OFAC’s 50 Percent Rule
OFAC regulations generally require credit unions to block or reject certain property and transactions made by prohibited parties. Property subject to blocking includes that in which a prohibited party has a direct or indirect interest. Back in 2014, OFAC released guidance on how to treat prohibited parties who have ownership interests in entities. The guidance set forth the requirement to block property and interests in property of entities owned directly or indirectly by one or more blocked persons regardless of whether such entities appear on OFAC’s Specially Designated Nationals and Blocked Persons List (SDN List) or the annex to an Executive Order. The guidance also established a 50 percent minimum ownership threshold that a person would have to meet to be considered to have an interest in the entity. For example, if Blocked Person A owns 50 percent of Entity Z, Entity Z is considered to be blocked as Entity Z is owned 50 percent or more by at least one blocked person.

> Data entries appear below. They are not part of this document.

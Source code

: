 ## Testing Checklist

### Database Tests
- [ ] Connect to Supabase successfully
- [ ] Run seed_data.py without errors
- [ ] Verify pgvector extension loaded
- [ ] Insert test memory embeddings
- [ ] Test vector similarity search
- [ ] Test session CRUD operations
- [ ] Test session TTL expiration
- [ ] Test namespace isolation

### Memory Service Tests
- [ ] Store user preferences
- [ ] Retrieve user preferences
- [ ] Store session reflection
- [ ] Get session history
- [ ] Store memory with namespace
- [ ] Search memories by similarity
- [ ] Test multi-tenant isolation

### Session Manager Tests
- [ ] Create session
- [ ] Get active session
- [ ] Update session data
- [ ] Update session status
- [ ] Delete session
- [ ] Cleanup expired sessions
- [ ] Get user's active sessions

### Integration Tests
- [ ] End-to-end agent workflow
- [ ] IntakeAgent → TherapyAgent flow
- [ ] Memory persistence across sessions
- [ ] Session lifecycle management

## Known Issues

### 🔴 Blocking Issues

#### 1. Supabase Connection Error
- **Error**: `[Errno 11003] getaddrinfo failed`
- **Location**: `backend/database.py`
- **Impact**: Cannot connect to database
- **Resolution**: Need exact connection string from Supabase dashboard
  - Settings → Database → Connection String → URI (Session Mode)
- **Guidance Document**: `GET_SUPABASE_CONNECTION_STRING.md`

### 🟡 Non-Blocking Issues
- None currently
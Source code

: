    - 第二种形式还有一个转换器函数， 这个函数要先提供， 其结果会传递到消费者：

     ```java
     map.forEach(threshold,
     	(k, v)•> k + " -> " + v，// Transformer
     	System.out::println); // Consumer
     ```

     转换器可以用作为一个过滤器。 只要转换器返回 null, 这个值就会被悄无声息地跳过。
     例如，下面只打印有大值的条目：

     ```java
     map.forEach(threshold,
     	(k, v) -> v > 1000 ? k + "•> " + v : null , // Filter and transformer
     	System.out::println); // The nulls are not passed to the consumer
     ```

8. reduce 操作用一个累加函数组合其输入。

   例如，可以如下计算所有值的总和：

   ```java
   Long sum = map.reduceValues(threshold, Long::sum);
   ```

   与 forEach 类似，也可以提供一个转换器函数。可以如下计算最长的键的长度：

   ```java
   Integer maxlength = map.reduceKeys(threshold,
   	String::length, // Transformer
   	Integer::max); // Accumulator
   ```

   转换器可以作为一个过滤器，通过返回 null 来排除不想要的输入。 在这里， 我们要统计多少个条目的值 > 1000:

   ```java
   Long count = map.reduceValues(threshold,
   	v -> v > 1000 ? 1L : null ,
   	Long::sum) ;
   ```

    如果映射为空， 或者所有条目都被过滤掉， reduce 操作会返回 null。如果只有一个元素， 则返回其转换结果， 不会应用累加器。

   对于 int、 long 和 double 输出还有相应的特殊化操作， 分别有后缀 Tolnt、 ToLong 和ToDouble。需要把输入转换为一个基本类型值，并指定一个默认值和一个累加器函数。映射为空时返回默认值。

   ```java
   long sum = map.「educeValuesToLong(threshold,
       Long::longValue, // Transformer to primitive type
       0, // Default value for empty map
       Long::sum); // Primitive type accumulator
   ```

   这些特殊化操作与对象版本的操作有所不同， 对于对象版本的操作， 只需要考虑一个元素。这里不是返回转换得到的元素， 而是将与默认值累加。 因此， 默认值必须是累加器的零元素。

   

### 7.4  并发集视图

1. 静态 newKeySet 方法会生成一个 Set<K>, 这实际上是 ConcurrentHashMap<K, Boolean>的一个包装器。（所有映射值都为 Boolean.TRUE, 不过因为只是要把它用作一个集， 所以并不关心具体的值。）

The 50 Percent Rule and guidance was a bit premature as credit unions had no federal regulatory requirement to identify a legal entity’s beneficial owners. Jump forward 2 years later, FinCEN’s CDD rule was finalized and credit unions were expected to identify and verify the identity of beneficial owners of legal entities for covered accounts starting May 11, 2018. As the mandatory compliance deadline has now passed, credit unions have access to ownership information for some legal entity members. With this new data available to credit unions, it is important to consider whether this information should be incorporated into a credit union’s OFAC software/process for the purposes of identifying prohibited parties and any interest they may have on an entity. It may also be time to update procedures for the staff tasked with determining whether an entity hit should be escalated because of direct or indirect ownership by a prohibited party.
The main point to remember for OFAC regulations is that compliance is risk-based. This means credit unions themselves are required to identify their OFAC risk and implement appropriate procedures to mitigate this risk. If a credit union facilitates a prohibited transaction, it may have an OFAC violation which can be rather costly. So how credit unions decide to use beneficial ownership information is up to the level of OFAC risk of each institution and its written compliance program. As NCUA shifts from a good faith examination of the CDD rule to a more technical approach next year, credit unions may want to review their OFAC/BSA risk assessments, determine if adjustments need to be made to their anti-money laundering and OFAC compliance program and review OFAC’s old but now relevant guidance.
In case the credit union serves many legal entities, OFAC has several FAQs dedicated to the 50 Percent Rule that answer more complicated questions such as what to do when one or more blocked persons own at least 50 percent of an entity in the aggregate.
In addition, it may be helpful to review NCUA’s AIRES Exam Questionnaires, OFAC tab, as NCUA may use this information when examining a credit union to determine OFAC compliance. The questionnaire has several hidden comments that provide more insight into NCUA’s supervisory expectations. A credit union can view the questionnaire and comments in NCUA Letter to Credit Unions 01-CU-25.
Additional OFAC guidance can be found in NCUA’s Anti-Money Laundering Compliance FAQs. This document sets forth additional supervisory expectations such as that credit unions maintain a “written policy defining responsibilities and processes for compliance… for… OFAC”.